Ces pays et groupes lancent actuellement une nouvelle initiative sous l'égide du GPREEE, l'Initiative internationale sur l'efficacité énergétique (IEEI), qui a été présentée pour la première fois par le gouvernement marocain lors de la Semaine du climat 2016 à New York. Il est prévu que IEEI soit un partenariat autonome ouvert à tous les pays. L’initiative vise à promouvoir une diffusion mondiale et rapide des meilleures pratiques en matière d'efficacité énergétique et d'énergie renouvelable à petite échelle afin de soutenir les efforts fournis pour atteindre les objectifs de l'Accord de Paris, et à contribuer au renforcement des capacités pour mettre en œuvre les éléments relatifs à l’efficacité énergétique contenus dans les plans climats nationaux (NDC). Les membres de l’initiative la lanceront officiellement au cours de la COP22.

Les participants de la journée de l’énergie reconnaissent que l’Accord de Paris ancre fermement l’urgence des mesures climatiques dans le contexte du développement durable et de la lutte contre la pauvreté.

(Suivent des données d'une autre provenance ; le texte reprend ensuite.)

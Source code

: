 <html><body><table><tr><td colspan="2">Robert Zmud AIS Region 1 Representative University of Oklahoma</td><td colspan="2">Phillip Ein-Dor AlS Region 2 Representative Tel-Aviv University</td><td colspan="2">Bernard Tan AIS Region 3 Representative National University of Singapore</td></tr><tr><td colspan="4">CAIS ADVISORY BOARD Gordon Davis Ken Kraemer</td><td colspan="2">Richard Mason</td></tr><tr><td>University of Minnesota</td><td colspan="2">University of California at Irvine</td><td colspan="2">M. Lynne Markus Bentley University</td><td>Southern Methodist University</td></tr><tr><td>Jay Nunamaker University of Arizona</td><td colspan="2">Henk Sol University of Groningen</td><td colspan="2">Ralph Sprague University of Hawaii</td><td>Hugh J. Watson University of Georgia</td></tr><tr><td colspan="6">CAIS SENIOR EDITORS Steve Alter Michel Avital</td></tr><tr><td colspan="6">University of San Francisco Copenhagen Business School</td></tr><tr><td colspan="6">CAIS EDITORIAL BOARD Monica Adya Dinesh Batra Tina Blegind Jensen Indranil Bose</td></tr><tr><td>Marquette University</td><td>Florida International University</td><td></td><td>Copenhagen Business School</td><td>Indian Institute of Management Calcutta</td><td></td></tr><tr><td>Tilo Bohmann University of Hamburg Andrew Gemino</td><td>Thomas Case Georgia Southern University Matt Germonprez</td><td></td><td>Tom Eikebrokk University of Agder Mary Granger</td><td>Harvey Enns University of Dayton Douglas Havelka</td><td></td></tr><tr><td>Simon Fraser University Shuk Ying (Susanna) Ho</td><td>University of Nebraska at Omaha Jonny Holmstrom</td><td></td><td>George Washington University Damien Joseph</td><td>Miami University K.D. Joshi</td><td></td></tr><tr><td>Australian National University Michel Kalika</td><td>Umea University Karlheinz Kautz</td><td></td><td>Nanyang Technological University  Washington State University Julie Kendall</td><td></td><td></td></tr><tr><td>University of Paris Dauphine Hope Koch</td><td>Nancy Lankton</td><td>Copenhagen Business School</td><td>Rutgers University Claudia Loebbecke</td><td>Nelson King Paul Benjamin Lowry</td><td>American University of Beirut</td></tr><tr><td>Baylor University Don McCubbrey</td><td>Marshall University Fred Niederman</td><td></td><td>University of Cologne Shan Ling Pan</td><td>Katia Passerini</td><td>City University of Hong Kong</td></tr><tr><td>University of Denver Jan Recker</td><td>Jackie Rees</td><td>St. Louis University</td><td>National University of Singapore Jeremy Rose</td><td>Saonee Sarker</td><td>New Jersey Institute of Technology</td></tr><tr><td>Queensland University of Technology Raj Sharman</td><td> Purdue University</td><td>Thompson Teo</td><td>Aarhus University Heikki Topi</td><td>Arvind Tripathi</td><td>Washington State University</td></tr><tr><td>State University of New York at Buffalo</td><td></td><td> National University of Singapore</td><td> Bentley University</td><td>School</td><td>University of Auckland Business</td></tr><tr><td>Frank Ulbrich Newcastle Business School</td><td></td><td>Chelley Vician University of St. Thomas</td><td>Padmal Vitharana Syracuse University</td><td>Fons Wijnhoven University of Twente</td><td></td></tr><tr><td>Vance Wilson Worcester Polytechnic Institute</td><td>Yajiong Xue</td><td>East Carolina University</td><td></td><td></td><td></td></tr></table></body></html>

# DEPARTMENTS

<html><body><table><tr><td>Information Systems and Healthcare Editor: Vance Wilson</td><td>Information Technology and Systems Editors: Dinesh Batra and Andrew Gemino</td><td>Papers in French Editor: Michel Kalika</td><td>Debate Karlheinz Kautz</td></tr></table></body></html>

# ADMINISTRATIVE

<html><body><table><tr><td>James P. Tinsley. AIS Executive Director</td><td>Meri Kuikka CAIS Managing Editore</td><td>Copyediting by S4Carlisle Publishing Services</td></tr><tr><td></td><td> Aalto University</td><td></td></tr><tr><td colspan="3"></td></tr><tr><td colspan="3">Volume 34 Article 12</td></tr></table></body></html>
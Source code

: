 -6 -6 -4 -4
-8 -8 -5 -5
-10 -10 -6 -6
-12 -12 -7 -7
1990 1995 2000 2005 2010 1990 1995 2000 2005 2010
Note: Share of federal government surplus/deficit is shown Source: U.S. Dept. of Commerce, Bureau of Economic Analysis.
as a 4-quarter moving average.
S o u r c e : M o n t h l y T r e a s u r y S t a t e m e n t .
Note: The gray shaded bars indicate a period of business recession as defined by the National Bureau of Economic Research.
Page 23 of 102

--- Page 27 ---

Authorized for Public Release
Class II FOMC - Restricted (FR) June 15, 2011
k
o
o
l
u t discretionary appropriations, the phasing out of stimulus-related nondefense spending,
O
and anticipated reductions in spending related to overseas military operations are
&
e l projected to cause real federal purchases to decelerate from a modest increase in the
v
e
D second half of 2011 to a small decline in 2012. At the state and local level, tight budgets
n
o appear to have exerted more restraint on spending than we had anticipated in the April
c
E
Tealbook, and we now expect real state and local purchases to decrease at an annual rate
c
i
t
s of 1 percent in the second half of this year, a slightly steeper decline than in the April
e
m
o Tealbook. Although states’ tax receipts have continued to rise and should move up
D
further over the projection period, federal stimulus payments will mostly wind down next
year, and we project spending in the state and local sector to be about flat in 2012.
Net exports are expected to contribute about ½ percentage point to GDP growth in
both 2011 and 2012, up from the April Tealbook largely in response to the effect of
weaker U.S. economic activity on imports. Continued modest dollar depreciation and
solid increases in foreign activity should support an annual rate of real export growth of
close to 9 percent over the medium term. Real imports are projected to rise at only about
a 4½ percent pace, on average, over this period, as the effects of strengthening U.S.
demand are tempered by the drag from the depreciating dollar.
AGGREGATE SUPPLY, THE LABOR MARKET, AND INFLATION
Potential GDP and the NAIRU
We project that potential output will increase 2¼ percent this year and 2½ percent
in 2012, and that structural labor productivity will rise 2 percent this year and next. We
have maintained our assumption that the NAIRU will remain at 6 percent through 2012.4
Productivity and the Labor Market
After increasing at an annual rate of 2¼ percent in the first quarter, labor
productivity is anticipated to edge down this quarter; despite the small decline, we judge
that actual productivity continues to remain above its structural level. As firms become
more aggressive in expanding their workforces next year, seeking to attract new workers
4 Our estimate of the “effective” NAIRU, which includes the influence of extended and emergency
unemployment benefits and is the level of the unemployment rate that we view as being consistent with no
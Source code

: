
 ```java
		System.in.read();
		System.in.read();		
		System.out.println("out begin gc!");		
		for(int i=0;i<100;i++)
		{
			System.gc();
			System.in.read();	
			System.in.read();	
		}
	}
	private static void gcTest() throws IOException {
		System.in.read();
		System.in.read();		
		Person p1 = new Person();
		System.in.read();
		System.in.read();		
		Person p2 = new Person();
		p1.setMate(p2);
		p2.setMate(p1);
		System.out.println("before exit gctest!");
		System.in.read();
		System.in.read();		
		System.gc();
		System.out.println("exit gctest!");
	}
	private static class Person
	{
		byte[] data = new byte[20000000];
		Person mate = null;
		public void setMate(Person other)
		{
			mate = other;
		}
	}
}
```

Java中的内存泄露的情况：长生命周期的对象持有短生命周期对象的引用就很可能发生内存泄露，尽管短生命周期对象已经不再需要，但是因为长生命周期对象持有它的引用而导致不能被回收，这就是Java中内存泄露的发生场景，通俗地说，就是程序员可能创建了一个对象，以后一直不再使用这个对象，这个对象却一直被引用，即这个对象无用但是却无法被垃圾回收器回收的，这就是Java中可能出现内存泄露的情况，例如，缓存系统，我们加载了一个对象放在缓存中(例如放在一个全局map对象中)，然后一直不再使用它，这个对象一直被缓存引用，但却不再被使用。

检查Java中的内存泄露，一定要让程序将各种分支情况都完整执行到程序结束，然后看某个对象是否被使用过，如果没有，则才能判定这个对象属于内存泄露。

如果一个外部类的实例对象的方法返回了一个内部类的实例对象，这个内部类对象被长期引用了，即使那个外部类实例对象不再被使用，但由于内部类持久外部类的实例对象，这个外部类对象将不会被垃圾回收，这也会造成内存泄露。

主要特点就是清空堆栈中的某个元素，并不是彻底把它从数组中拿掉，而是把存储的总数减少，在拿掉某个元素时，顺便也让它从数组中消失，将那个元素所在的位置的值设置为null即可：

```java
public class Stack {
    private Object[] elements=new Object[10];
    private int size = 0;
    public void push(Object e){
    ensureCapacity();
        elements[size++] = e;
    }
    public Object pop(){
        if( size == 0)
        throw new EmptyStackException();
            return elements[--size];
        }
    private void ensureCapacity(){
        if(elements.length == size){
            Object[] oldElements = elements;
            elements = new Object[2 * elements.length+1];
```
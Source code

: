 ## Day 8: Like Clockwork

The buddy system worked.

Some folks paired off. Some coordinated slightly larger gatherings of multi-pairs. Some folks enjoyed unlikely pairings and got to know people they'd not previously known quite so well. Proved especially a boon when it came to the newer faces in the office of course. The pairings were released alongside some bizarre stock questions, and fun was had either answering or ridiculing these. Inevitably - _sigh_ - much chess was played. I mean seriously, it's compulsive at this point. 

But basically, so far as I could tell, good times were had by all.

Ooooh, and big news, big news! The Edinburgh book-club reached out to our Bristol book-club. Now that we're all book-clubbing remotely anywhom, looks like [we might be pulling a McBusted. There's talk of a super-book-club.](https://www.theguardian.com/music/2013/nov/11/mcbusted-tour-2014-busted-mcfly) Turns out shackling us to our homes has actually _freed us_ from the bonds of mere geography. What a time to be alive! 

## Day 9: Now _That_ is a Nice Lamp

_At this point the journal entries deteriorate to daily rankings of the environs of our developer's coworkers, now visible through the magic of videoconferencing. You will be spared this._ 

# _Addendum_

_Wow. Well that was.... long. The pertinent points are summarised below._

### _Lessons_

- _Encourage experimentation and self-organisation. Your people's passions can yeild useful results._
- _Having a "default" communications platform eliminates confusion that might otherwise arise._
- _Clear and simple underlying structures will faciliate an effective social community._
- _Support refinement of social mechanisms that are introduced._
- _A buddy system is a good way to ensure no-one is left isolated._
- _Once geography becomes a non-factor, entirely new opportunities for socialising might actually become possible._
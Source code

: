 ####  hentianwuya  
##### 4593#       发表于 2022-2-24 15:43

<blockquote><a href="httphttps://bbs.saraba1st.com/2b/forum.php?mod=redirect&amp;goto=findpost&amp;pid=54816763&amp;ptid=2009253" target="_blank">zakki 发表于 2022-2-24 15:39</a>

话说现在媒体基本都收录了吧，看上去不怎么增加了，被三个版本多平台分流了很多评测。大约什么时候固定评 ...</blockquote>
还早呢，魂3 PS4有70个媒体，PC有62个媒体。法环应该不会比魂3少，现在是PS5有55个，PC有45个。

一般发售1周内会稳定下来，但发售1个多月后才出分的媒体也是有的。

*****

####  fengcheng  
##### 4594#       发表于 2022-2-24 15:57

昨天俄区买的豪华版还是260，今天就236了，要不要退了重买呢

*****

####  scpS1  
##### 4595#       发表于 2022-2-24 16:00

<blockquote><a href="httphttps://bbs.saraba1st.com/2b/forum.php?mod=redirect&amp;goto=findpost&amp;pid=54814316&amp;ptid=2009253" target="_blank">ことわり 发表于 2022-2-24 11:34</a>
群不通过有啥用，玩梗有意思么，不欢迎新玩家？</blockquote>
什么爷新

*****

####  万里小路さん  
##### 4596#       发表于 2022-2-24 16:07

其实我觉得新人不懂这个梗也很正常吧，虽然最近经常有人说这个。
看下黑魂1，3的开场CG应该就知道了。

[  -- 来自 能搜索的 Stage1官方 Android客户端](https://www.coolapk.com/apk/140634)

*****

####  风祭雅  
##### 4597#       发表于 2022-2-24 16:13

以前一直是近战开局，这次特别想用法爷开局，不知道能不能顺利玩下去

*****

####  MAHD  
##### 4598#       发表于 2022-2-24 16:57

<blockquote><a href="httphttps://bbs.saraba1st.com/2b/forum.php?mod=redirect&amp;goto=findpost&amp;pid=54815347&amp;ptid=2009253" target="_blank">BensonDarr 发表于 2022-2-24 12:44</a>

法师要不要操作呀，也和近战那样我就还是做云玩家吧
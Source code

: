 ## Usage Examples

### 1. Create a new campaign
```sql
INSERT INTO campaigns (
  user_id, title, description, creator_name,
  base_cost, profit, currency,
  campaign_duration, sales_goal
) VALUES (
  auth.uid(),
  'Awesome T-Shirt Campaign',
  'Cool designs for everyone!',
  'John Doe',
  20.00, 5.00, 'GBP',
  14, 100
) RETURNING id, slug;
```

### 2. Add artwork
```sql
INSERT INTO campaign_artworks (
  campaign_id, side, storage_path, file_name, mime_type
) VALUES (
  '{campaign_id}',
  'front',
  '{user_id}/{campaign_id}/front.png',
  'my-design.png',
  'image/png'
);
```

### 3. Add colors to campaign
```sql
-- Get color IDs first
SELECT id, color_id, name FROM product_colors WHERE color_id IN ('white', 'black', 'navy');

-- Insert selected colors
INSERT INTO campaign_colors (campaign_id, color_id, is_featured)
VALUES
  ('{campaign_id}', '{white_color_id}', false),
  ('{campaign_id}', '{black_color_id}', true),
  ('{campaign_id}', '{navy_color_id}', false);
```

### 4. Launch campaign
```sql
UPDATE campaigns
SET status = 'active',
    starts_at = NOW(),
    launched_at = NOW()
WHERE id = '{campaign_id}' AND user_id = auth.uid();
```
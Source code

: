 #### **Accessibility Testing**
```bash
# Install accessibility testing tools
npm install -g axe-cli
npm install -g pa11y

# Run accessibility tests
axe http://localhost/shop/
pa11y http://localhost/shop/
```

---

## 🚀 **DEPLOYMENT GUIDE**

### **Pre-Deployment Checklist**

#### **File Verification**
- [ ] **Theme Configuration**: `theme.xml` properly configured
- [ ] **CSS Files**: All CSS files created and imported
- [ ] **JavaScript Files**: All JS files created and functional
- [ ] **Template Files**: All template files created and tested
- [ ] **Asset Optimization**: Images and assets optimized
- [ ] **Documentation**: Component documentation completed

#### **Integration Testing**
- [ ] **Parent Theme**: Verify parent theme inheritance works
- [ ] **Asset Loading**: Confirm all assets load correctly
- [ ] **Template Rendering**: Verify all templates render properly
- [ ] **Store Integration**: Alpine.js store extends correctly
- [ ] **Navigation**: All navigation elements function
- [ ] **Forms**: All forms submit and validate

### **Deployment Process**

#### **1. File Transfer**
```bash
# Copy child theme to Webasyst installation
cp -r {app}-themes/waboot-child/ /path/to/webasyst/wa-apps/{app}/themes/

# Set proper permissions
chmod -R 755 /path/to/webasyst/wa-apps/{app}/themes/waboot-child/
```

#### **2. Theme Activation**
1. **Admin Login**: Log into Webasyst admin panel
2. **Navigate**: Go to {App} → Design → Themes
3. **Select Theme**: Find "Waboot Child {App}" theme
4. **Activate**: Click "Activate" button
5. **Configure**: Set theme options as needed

La transformation des systèmes énergétiques mondiaux doit être juste, ne laissant personne de côté.

Cette ambition est renforcée par l'Objectif de développement durable n°7 des Nations Unies, qui appelle à l'accès universel à une énergie abordable, fiable, durable et moderne. Le fait que 1,1 milliard de personnes aujourd'hui dans le monde n’ont que peu ou pas accès à l'électricité et que 2,9 milliards de personnes continuent de compter sur des combustibles solides producteurs de fumées et dangereux pour cuisiner et se chauffer nécessite une attention urgente. Dans ce contexte, les femmes et les enfants souffrent des changements climatiques et de la pauvreté énergétique de façon disproportionnelle. Le déblocage des financements qui soutiennent l'accès à l'énergie jouera un rôle direct non seulement dans l'autonomisation des femmes, mais aussi dans leur sécurité, leur santé et leur prospérité, tout en en bâtissant des communautés plus résistantes au travers du monde.

À propos d’IRENA
IRENA est une organisation internationale qui a pour mandat l’adoption généralisée et l’utilisation durable de toutes les formes d’énergie renouvelable, en quête de développement durable, d’accès à l’énergie, de sécurité énergétique, et de croissance économique bas carbone. C’est un centre d’excellence sur les énergies renouvelables et une plateforme de coopération pour ses 149 membres (148 États et l’Union européenne). IRENA s’approche d’une adhésion universelle avec 27 pays qui ont entamé le processus d’adhésion.

À propos de l’Énergie durable pour tous (SE4ALL)
Énergie durable pour tous est une plateforme mondiale qui permet aux dirigeants de négocier des partenariats et de débloquer les financements pour atteindre l’accès universel à l’énergie durable et contribuer à un monde plus propre, plus juste et plus prospère pour tous. Nous mettons en relations les parties prenantes, réunissons les preuves, jalonnons les progrès, amplifions les voix de nos partenaires et diffusons leurs succès.